With the United States taking this step, many campaigners are calling Australia to follow suit and prevent these tainted goods from making it onto the Australian market.
Yet according to an Australian Border Force spokesman interviewed by ABC News, the Federal Government is not considering restricting the importation of specific goods that may be produced using modern slavery. This largely has to due with the fact that Australia does not have the same legal requirement as the US to block imports of goods made using forced labor.
ABC News reports:
Migrant workers’ rights researcher and human rights activist Andy Hall said the Federal Government should ban all WRP shipments to Australia.
Mr Hall said it was the Federal Government’s duty to ensure Australian companies comply with modern slavery laws, and guidelines from the United Nationals and OECD to remediate harm caused in their supply chains.
He said in August he spoke to workers from Bangladesh and Nepal, who work for WRP in Malaysia, who complained of similar problems to those reported by Top Glove workers: exorbitant recruitment fees for jobs that do not meet their promise, overcrowded living conditions, and confiscation of passports.
“Some reported paying up to $US5,000 ($7,360) [in recruitment fees] for a job,” Mr Hall said about the WRP workers, adding that this kept them in debt bondage.
“This is despite manufacturers and buyers claiming to have implemented fair, ethical or responsible recruitment policies as far back as 2015.”
Top Glove and WRP were major suppliers of Australian company Ansell, which has in place a Supplier Code of Conduct, which prohibits suppliers from using child, forced, or involuntary labor of any kind. However, Ansell has now cut ties with WRP.
“The US Customs actions were not the sole cause of Ansell’s cessation of purchases from WRP, although the WRO did hasten Ansell’s decision,” said an Ansell spokesperson.

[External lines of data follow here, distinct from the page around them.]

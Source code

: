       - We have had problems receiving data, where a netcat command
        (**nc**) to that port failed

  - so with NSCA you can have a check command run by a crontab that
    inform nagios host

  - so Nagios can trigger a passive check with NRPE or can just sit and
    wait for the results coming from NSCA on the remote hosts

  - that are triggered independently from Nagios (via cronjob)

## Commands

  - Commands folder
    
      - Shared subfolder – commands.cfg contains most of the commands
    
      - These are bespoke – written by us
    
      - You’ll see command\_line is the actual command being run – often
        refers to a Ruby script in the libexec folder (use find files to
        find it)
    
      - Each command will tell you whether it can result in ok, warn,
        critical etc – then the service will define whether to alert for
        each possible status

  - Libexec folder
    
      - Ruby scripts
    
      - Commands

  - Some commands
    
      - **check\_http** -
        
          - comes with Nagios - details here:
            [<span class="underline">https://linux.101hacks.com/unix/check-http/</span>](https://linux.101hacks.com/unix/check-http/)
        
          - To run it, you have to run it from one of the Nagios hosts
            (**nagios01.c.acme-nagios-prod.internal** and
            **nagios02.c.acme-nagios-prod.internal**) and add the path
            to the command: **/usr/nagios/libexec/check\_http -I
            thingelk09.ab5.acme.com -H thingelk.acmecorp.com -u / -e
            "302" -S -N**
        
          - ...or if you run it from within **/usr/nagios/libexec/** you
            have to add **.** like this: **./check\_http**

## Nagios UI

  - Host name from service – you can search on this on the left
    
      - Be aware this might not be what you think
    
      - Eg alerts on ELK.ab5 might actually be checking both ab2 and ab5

The decision to cut ties was criticized by both Hall and Uniting Church’s senior social justice advocate, Mark Zirnsak. They pointed to the need for Ansell to work with suppliers to rectify labor and debt bondage issues and stressed that abruptly dropping WRP would simply put them out of business and not help with worker remediation.
Although Australia may not be blocking imports of tainted goods anytime soon, Justine Nolan, a University of New South Wales law faculty associate professor, hopes the government will take action in the future.
“Australia doesn’t have an equivalent law but should, as this places the onus on importers to prove that there is no forced labor involved in the production of their goods,” she said.